Leaders Dick Leike and Harold Crye acknowledged 2009 was a bad sales year for the region’s largest real estate company.
They used McLellan as an example for other agents to help Crye-Leike meet its $4.1 billion sales goal in 2010. That’s 5 percent more than the $3.8 billion in sales for 2009.
In a video, McLellan explained to fellow agents how her Quail Hollow office successfully adjusted to the harsh economy.
She pushed Judymac.com, Cryeleike.com and Realtor.com, while cutting back on newspaper and magazine advertisement.
“That saved us a lot of money,” she said.
McLellan’s office also started selling much less expensive homes in the weaker economy.
She held more open houses. And when she sold a house, she blanketed the neighborhood with Judymac’s “just-sold” cards.
McLellan also froze wages and cut back on bonuses in her office, but kept her team together without a layoff.
The meeting was designed as a pep rally, complete with a conga line to inspirational music.
All the news wasn’t bad.
Yes, the company fell short of its local goal of $1.4 billion in sales.
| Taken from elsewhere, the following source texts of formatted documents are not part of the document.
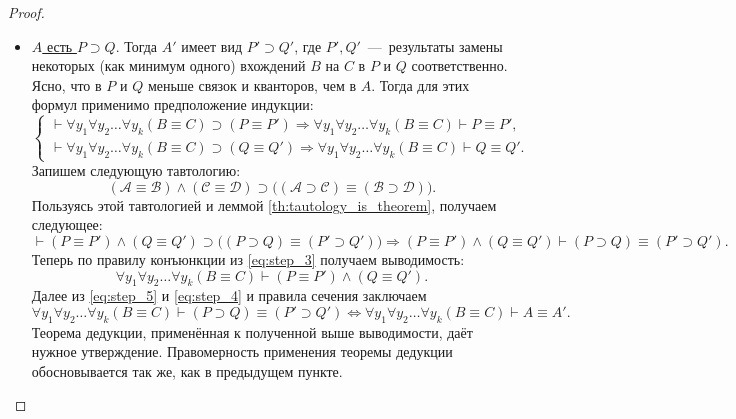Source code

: \begin{proof}
\begin{itemize}
        \item \underline{$A$ есть $P \supset Q$}. Тогда $A'$ имеет вид $P' \supset Q'$, где $P', Q'$~---~результаты замены некоторых (как минимум одного) вхождений $B$ на $C$ в $P$ и $Q$ соответственно. Ясно, что в $P$ и $Q$ меньше связок и кванторов, чем в $A$. Тогда для этих формул применимо предположение индукции:
        \begin{equation}\label{eq:step_3}
            \begin{cases}
                \vdash \forall y_1\forall y_2\dots\forall y_k(B \equiv C) \supset (P \equiv P') \Longrightarrow \forall y_1\forall y_2\dots\forall y_k(B \equiv C) \vdash P \equiv P', \\
                \vdash \forall y_1\forall y_2\dots\forall y_k(B \equiv C) \supset (Q \equiv Q') \Longrightarrow \forall y_1\forall y_2\dots\forall y_k(B \equiv C) \vdash Q \equiv Q'.
            \end{cases}
        \end{equation}
        Запишем следующую тавтологию:
        \[
            (\mathcal{A} \equiv \mathcal{B}) \land (\mathcal{C} \equiv \mathcal{D}) \supset \big((\mathcal{A} \supset \mathcal{C}) \equiv (\mathcal{B} \supset \mathcal{D})\big).
        \]
        Пользуясь этой тавтологией и леммой \ref{th:tautology_is_theorem}, получаем следующее:
        \begin{equation}\label{eq:step_4}
            \vdash (P \equiv P') \land (Q \equiv Q') \supset \big((P \supset Q) \equiv (P' \supset Q')\big) \Longrightarrow (P \equiv P') \land (Q \equiv Q') \vdash (P \supset Q) \equiv (P' \supset Q').
        \end{equation}
        Теперь по правилу конъюнкции из \eqref{eq:step_3} получаем выводимость:
        \begin{equation}\label{eq:step_5}
            \forall y_1\forall y_2\dots\forall y_k(B \equiv C) \vdash (P \equiv P') \land (Q \equiv Q').
        \end{equation}
        Далее из \eqref{eq:step_5} и \eqref{eq:step_4} и правила сечения заключаем
        \[
            \forall y_1\forall y_2\dots\forall y_k(B \equiv C) \vdash (P \supset Q) \equiv (P' \supset Q') \Longleftrightarrow \forall y_1\forall y_2\dots\forall y_k(B \equiv C) \vdash A \equiv A'.
        \]
        Теорема дедукции, применённая к полученной выше выводимости, даёт нужное утверждение. Правомерность применения теоремы дедукции обосновывается так же, как в предыдущем пункте.


\end{itemize}
\end{proof}
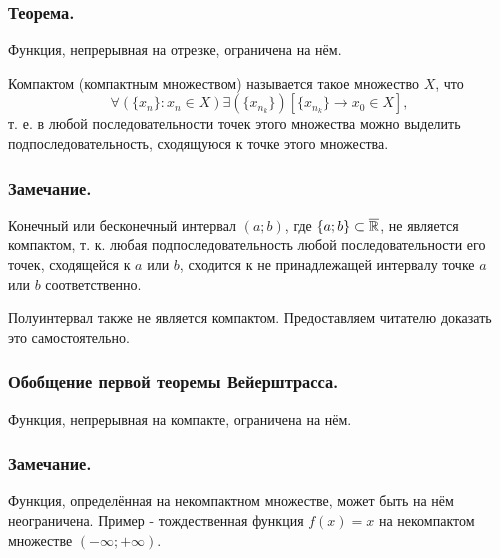 \subsubsection{Теорема.}

Функция, непрерывная на отрезке, ограничена на нём.

\opred

Компактом (компактным множеством) называется такое множество $X$, что
$$
\forall(\{x_n\}:x_n \in X)\exists(\{x_{n_k}\})[\{x_{n_k}\}\to x_0 \in X],
$$ 
т. е. в любой последовательности точек этого множества можно выделить подпоследовательность, сходящуюся к точке этого множества.

\subsubsection{Замечание.}
Конечный или бесконечный интервал $(a;b)$, где $\{a;b\}\subset\overline{\mathbb{R}}$, не является компактом, т. к. любая подпоследовательность любой последовательности его точек, сходящейся к $a$ или $b$, сходится к не принадлежащей интервалу точке $a$ или $b$ соответственно.

Полуинтервал также не является компактом.
Предоставляем читателю доказать это самостоятельно.

\subsubsection{Обобщение первой теоремы Вейерштрасса.}

Функция, непрерывная на компакте, ограничена на нём.

\subsubsection{Замечание.}

Функция, определённая на некомпактном множестве, может быть на нём неограничена. Пример - тождественная функция $f(x)=x$ на некомпактом множестве $(-\infty;+\infty)$.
The local sales of $1.23 billion in 2009 is an 8 percent drop from 2008.
And yes, the number of Crye-Leike agents across the Southeast has shrunk from 4,100 to 3,301 (and 1,300 to 950 in the Memphis area).
And the 2009 goal of building an Oakland office and a new Midtown office was put on hold.
But the 8 percent sales drop was much better than 20 to 30 percent that so many other agencies experienced, Leike said.
Six Memphis offices in 2009 exceeded their 2008 sales: Atoka, Commercial, Forest Hill-Irene, Germantown/Poplar, Hickory Ridge and Marion.
Fewer agents means less competition for the persistent. Eighty percent of the company’s agents made more money in 2009 than in 2008, Crye said.
The Internet traffic that came to Crye-Leike through search engine Google rose 16 percent last year.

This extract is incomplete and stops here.